Já de início os fastfoods, que pelo volume de informações aponta para o paradoxo de um serviço destinado ao consumo de massas, e que, entretanto, o desorientam pelo excesso, trazem uma dupla sinalização do que nos espera. São embalagens fechadas que nos deixam entrever o conteúdo, e aí constatamos a antinomia entre os componentes, entre as caixas e os rótulos, no caso chamado de “Poemáticos Conturbados”, no retorno à causa primeira do mito. Hesíodo, na Teogonia, é o primeiro a nos descrever a criação de Pandora, a detentora de todos os dons. Modelada como ardil, para punir os homens pelo furto do fogo efetuado por Prometeu, Pandora, o “mal tão belo” como nos diz Hesíodo, destampa uma jarra espalhando aos males, e noutra versão os bens, restando sempre um presente dos deuses, a esperança.
Cada caixa contém assim o bem e o mal, ficando como exemplo a caixa que é o convite à exposição, “Et in Arcadia Ego-SoS”. O título, como tantos outros na instalação de Lenir é uma metáfora literária do conteúdo, explora a ambigüidade de uma obra de Nicolas Poussin (1630), entendida habitualmente como uma paisagem nostálgica e idílica, perdida na Grécia Antiga, por sua vez uma releitura de Guercino (1618) em que a mensagem visual é clara, e interpretada por Erwin Panofsky: “até mesmo na Arcádia eu (a morte) estou presente”.
Vejamos o conteúdo: atraindo a atenção pelo tamanho e cor uma maçã mordiscada, fruto da árvore do conhecimento, do bem e do mal, a globalização de todos os desejos e o símbolo de uma possibilidade, o da escolha, logo ao lado vemos uma pequena esfera, que na filosofia platônica indica o mundo, o mais semelhante a si mesmo na totalidade e ambivalência. Acima, temos a imagem de um santinho, figura masculina com cota de malha e manto romano, empunhando crucifixo com a palavra “hodje”, identificado na hagiografia cristã como Santo Expedito, centurião da XII Legião Romana, a “Fulminata”. Como um dos patronos dos militares e das causas difíceis, relaciona-se diretamente com as miniaturas de soldados presentes, o míssil, relógio e bússola, aqui, aliás,onde tempo e espaço respondem pela transformação que irá ocorrer.

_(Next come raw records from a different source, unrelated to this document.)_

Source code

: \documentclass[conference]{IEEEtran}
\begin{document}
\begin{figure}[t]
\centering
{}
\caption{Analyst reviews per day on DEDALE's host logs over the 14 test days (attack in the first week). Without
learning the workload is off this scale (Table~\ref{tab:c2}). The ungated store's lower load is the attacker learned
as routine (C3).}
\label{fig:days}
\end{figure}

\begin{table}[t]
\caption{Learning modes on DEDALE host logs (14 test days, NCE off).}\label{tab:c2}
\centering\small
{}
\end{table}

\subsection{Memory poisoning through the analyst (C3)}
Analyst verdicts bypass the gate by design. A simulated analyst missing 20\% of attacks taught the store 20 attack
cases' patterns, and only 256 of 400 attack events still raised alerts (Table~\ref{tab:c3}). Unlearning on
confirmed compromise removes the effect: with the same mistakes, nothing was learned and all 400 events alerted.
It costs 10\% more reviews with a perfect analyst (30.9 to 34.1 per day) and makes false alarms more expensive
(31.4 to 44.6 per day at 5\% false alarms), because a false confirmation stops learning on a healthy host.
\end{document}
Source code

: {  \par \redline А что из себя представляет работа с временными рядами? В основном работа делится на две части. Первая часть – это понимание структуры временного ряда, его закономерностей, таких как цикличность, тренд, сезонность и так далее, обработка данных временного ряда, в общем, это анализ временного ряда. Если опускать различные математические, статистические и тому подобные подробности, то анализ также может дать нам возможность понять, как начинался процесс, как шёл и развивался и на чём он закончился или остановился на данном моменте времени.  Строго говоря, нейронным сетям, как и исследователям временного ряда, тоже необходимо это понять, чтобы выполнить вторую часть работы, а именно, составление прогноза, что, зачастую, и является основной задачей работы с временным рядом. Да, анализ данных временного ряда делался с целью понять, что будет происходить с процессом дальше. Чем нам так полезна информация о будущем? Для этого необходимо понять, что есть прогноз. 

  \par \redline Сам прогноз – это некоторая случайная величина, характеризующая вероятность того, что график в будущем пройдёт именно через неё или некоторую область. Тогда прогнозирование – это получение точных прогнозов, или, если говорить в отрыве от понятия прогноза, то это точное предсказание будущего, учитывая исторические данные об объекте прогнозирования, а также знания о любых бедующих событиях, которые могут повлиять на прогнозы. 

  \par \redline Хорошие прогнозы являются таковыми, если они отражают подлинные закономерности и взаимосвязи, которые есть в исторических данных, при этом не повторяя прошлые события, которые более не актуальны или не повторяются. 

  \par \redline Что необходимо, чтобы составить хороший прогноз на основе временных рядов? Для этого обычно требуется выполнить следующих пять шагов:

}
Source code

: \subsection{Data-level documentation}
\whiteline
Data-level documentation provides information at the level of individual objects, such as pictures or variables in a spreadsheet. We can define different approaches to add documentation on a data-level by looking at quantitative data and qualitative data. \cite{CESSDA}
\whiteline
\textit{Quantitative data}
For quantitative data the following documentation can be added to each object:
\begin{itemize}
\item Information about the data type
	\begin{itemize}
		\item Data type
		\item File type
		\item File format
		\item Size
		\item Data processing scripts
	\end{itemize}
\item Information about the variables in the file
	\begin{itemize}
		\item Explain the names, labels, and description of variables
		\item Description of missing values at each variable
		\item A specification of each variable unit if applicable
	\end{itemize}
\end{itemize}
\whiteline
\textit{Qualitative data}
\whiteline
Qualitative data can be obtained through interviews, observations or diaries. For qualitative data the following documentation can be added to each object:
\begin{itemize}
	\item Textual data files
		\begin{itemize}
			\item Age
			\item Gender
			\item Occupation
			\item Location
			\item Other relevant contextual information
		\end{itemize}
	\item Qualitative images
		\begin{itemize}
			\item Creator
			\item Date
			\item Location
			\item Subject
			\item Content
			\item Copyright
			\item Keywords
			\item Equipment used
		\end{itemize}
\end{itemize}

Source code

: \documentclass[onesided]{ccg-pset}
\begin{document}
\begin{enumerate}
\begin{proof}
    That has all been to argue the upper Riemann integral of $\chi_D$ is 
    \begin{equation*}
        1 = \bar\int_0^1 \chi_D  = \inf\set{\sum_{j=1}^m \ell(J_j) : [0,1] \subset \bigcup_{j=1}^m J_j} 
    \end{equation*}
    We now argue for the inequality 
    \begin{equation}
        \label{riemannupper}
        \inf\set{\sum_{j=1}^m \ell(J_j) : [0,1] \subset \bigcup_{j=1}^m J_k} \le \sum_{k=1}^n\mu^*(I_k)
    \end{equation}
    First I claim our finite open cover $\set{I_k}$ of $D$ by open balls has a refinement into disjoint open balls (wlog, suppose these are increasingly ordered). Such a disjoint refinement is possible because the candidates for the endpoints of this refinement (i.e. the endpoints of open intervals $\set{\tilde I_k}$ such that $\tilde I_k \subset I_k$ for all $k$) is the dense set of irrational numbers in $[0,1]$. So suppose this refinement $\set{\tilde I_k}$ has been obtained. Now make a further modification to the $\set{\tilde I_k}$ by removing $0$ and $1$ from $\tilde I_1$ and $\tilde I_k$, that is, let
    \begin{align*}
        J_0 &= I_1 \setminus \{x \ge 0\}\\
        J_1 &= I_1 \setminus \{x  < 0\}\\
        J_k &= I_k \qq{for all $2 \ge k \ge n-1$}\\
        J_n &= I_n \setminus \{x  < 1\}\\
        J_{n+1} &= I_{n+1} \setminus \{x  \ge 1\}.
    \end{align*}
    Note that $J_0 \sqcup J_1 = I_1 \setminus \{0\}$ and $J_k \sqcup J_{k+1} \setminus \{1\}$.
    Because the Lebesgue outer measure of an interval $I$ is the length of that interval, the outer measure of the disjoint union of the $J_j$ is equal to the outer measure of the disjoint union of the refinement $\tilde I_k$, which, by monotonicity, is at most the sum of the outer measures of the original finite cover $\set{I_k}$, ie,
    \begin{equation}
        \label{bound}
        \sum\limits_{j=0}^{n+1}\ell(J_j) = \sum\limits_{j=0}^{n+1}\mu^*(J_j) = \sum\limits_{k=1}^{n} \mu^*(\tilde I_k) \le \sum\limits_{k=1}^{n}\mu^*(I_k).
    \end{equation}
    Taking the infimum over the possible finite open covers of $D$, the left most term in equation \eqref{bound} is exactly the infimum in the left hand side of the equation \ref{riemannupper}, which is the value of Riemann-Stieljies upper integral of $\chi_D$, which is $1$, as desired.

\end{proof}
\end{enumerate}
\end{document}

Um termômetro aponta para a possibilidade do fogo interior, e das limitações da existência individual, associado à guerra como expressão da cólera. Ainda significando calor, porém com outro sentido, na outra extremidade uma ampola contém líquido vermelho sinalizando o sangue, veículo da vida, e também da transubstanciação, um comprimido alude ao remédio para todos os males, capaz como a benzedrina de trazer o alívio ou a morte. Dois pedaços de carvão, um intacto, outro metalizado indicam a Grande Arte hermética da alquimia, na passagem simbólica do nigredo pela calcinação dos desejos, transforma-se pelo rubedo na coexistência pacífica dos contrários, e ao metal despojado de todas as impurezas.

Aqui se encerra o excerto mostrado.